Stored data
=== Begin Enclosure ===

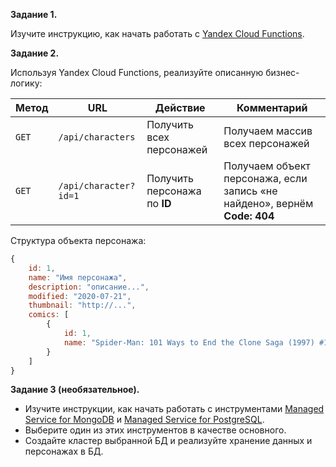 **Задание 1.**

Изучите инструкцию, как начать работать с [Yandex Cloud Functions](https://yandex.cloud/ru/docs/functions/).

**Задание 2.**

Используя Yandex Cloud Functions, реализуйте описанную бизнес-логику:

| Метод     | URL                       | Действие                     | Комментарий                                    |
| --------- | ------------------------- | ---------------------------- | ---------------------------------------------- |
| ```GET``` | ```/api/characters```     | Получить всех персонажей     | Получаем массив всех персонажей                |
| ```GET``` | ```/api/character?id=1``` | Получить персонажа по **ID** | Получаем объект персонажа, если запись «не найдено», вернём **Code: 404** |

Структура объекта персонажа:

```javascript
{
    id: 1,
    name: "Имя персонажа",
    description: "описание...",
    modified: "2020-07-21",
    thumbnail: "http://...",
    comics: [
        {
            id: 1,
            name: "Spider-Man: 101 Ways to End the Clone Saga (1997) #1"
        }
    ]
}
```

**Задание 3 (необязательное).**

- Изучите инструкции, как начать работать с инструментами [Managed Service for MongoDB](https://yandex.cloud/ru/docs/managed-mongodb/quickstart) и [Managed Service for PostgreSQL](https://yandex.cloud/ru/docs/managed-postgresql/quickstart?utm_source=console).
- Выберите один из этих инструментов в качестве основного.
- Создайте кластер выбранной БД и реализуйте хранение данных и персонажах в БД.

=== End Enclosure ===

Only the stretch of lines that begins with the one holding "Получить всех персонажей" and ends with the last line above belongs in the answer; please write it out exactly.

| ```GET``` | ```/api/characters```     | Получить всех персонажей     | Получаем массив всех персонажей                |
| ```GET``` | ```/api/character?id=1``` | Получить персонажа по **ID** | Получаем объект персонажа, если запись «не найдено», вернём **Code: 404** |

Структура объекта персонажа:

```javascript
{
    id: 1,
    name: "Имя персонажа",
    description: "описание...",
    modified: "2020-07-21",
    thumbnail: "http://...",
    comics: [
        {
            id: 1,
            name: "Spider-Man: 101 Ways to End the Clone Saga (1997) #1"
        }
    ]
}
```

**Задание 3 (необязательное).**

- Изучите инструкции, как начать работать с инструментами [Managed Service for MongoDB](https://yandex.cloud/ru/docs/managed-mongodb/quickstart) и [Managed Service for PostgreSQL](https://yandex.cloud/ru/docs/managed-postgresql/quickstart?utm_source=console).
- Выберите один из этих инструментов в качестве основного.
- Создайте кластер выбранной БД и реализуйте хранение данных и персонажах в БД.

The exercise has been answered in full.